Dr. Bazan’s dissertation focused on student-centered instruction. He says in developing his hybrid course, he sees the advantages for his students.
“Hybrid is the best of both worlds where they have that regular contact synchronously as well as that online modality with technology that we know students enjoy,” he says. “Some students will find they learn better when they can pick the time they learn best. You know, some people work better in the morning, some work better in the evening.”
“I know there are some faculty who are reluctant or see a steep learning curve creating online materials or going from traditional methods, but I think there are a lot of advantages to hybrid, including increasing student to student interaction outside the classroom through discussion boards, VoiceThread, and Flip Grid. There are a lot of options out there to make students’ experiences more vibrant in the hybrid modality.”
Creating new opportunities
In IRED 320, future teachers learn about the tools, apps, and websites to organize their classrooms and engage students.
“The hope is they try out enough things and build out a portfolio of technology tools to use in their classrooms later,” says Assistant Professor Dr.
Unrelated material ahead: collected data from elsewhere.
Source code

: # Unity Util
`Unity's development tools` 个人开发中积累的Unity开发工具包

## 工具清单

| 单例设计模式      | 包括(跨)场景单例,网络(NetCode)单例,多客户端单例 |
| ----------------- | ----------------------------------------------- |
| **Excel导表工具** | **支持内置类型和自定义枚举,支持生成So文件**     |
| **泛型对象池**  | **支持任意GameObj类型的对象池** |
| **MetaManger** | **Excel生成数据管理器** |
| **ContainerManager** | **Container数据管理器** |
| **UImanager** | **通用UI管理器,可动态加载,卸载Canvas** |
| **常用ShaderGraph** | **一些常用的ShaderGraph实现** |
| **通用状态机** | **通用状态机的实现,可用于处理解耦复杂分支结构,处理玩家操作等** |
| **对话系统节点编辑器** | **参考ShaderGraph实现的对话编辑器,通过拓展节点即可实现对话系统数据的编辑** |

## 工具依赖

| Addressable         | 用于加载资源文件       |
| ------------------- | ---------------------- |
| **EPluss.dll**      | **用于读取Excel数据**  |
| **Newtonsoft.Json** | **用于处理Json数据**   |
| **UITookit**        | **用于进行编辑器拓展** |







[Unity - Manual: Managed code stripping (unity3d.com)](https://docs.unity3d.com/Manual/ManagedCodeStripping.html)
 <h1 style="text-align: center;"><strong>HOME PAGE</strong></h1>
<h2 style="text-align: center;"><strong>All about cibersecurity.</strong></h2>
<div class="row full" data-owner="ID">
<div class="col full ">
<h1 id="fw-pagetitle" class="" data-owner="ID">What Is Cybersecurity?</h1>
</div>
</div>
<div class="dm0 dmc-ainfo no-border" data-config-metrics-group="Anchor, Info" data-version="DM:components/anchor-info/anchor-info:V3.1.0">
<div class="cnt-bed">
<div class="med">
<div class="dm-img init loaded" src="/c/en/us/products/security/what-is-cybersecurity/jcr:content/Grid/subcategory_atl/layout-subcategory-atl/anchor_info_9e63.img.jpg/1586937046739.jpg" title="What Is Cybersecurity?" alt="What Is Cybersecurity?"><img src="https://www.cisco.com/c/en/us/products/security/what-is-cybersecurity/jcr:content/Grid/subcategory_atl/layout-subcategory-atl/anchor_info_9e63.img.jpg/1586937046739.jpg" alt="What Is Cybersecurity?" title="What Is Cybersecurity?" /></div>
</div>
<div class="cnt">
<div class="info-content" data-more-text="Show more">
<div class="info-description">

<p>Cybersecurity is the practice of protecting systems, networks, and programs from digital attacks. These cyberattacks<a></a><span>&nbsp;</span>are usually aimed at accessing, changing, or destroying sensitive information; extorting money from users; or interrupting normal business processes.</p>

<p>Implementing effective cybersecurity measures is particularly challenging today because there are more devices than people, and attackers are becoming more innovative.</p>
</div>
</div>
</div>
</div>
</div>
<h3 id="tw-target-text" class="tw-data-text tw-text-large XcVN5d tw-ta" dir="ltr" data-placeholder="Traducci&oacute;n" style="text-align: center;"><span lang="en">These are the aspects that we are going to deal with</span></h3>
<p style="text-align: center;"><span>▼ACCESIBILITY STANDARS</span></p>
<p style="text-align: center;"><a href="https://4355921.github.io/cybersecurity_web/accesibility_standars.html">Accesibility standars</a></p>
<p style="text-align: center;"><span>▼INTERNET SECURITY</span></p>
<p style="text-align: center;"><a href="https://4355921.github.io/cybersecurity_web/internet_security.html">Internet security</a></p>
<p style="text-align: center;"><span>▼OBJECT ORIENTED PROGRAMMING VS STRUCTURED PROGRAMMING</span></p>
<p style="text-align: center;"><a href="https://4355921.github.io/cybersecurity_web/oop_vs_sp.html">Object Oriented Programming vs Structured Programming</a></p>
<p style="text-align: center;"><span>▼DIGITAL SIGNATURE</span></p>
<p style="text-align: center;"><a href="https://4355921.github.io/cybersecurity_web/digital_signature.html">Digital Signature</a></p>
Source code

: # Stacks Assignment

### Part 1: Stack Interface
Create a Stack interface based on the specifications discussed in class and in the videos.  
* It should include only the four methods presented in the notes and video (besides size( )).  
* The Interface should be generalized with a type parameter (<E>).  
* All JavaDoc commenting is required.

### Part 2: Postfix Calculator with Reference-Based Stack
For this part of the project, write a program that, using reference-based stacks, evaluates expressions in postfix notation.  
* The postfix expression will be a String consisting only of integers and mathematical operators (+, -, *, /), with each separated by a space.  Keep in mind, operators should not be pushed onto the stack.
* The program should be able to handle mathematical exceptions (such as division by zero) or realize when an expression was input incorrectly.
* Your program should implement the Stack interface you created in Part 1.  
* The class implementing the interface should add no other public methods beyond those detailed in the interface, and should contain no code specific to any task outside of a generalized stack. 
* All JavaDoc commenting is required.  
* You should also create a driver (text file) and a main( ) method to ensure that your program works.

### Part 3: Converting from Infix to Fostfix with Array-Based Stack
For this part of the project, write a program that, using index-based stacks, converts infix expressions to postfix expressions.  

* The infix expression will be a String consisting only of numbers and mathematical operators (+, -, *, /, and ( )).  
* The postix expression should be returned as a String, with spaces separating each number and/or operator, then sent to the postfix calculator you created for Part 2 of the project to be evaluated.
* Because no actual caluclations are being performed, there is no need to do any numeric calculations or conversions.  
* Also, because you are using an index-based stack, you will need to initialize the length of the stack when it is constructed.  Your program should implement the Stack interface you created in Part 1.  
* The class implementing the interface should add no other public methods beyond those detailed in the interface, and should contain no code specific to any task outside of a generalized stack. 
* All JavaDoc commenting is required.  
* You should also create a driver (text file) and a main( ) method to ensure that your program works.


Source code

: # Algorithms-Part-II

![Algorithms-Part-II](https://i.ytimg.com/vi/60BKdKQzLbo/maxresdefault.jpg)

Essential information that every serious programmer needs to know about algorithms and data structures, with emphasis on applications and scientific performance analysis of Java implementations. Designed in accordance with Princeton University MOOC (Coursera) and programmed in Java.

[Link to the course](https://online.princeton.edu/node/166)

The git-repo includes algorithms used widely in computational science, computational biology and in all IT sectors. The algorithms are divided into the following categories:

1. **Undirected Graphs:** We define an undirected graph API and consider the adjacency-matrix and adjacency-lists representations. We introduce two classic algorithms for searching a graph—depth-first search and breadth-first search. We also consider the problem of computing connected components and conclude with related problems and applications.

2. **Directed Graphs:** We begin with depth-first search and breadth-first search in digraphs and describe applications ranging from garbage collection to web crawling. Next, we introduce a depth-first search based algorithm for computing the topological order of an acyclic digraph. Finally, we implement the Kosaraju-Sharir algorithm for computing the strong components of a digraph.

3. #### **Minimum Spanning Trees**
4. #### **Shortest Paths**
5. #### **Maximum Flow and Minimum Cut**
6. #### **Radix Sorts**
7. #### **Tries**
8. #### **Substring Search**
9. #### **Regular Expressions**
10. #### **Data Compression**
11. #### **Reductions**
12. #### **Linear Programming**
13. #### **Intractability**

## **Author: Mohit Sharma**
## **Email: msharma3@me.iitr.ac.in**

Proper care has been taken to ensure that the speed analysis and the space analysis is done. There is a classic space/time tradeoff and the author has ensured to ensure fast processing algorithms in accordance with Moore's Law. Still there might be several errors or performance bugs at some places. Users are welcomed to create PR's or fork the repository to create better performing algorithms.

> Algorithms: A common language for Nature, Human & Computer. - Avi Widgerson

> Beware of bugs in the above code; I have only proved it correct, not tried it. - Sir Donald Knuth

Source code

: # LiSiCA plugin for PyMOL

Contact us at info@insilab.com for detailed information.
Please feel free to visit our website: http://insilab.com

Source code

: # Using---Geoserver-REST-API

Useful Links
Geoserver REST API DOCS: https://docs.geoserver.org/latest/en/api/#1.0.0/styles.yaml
Aimee Barber. “Technology is always growing and changing so we also do a lot of robotics and coding, computational thinking, problem solving. We’re introducing them to the idea that, ‘Here's best practice in education, now let’s look at how existing technology can support that."
Dr. Barber says by redesigning the course as a hybrid, she and Professor Dr. Doug Williams can create a more hands-on learning experience as they customize the course for different levels.
“We were telling them about so many of these online tools that we thought, ‘What if we delivered the course in a way they’re using the online tools to learn so that they can know a little bit more when they go to teach with them.’ So, it’s more about making it more experiential so they’re learning in the same way they’d eventually be teaching,” she says.
“I have a lot of experience with online learning tools, so it was an exciting challenge to use the stuff I teach in my course. I’m not just teaching about it; I’m actually teaching with it.”
Through the Course Design Practicum, Dr. Barber says she also learned about new online learning tools, like VoiceThread and Flipgrid, as well as concepts.
“I took away how important structure and organization is; there’s no room to be vague,” she says. “I felt like I learned from the content but also facilitation.”
Dr. Barber says teaching through a pandemic has underscored the need for teachers to enter classrooms armed with these skills.
“We see this increased need right now with being able to pivot to online learning while still being as effective as you were in the classroom. We know we need teachers to facilitate the learning, but how can we leverage these online tools?” says Dr. Barber.
“Now more than ever, it can only help you. It can only open your mind to new possibilities, even in a face-to-face class, it really opens opportunities for staying connected with students, keeping them connected with each other."